O diretor Zelito Viana preferiu não rezar pelo breviário dissimulado do autor do livro. Quer abrir a alcova. No livro, a Princesa é uma figura de retórica, ela existe nas composições escolares do menino Pedrim. No filme, não há o menino. Zelito vestiu a Princesa na pele da Sra. Maria Lúcia Pedroso, até hoje tão bela quanto nos dias em que Juscelino deitou os olhos nela, há tantos anos... Entrevistou-a por muitas horas para escrever algumas cenas. A neta de JK, Anna Christina, e seu marido, o senador Paulo Octávio, ao lado de amigos fieis de Juscelino, não gostaram desta evidência escancarada. Estão no direito deles, acreditam sinceramente zelar pela memória do estadista.

Assisti à reunião havida no Memorial JK, na semana passada, em que comunicaram à produtora Cláudia Furiati a inconformidade com o roteiro.
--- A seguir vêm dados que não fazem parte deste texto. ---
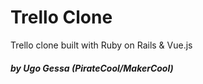 # Trello Clone

Trello clone built with Ruby on Rails & Vue.js


##### by Ugo Gessa (PirateCool/MakerCool)
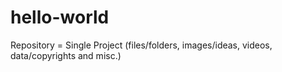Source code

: # hello-world
Repository = Single Project (files/folders, images/ideas, videos, data/copyrights and misc.)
Alguém na mesa contou que havia lido, naquele dia, uma entrevista em que a ex-atriz do teatro rebolado, Wilza Carla, dizia que havia namorado o presidente. ''Imagina se o Juscelino ia dar bola para ela!'', desdenhou a escritora Vera Brant, por sinal a mais destacada censora do roteiro de Zelito naquela reunião.

Não sei se JK namorou ou não a outrora bela e voluptuosa atriz. Se namorou, fez bem. Sou daqueles que torcem para nossos presidentes operarem em larga escala lá em cima, para não nos fornicarem aqui embaixo. O que sei, de verdade, é que muita gente gostaria de ser incluída oficialmente no rol das mulheres que supostamente tiveram o que consideram um privilégio.

Os interessados no assunto devem ler o verbete ''Vida amorosa'', no capítulo sobre JK, no livro Presidentes do Brasil (De Deodoro a FHC), editado pela Universidade Estácio de Sá e destinado ao leitor em geral, mas ao estudante em particular. No calhamaço escrito com sabor, a juventude brasileira está aprendendo de JK:

- A fama de mulherengo não cessou com o casamento e nem foi interrompida pelo exercício da Presidência - diz o livro.

E vai por aí abaixo, entregando nomes. E termina assim: ''O governo de JK ficará na história pelo desenvolvimento, pela lucidez, pela tolerância e pelo espírito de conciliação. Além das grandes realizações, foi um qüinqüênio de paz política''.

Como se vê, razão tinha Paulo Pinheiro Chagas, o genial tribuno de Elogio da Imprudência: nada como botar um pouco de poesia, qualquer coisa de aventura, na ação de governo. É o que, por caminhos diferentes, o meu livro quis mostrar que JK fez, e o filme de Zelito também pretende.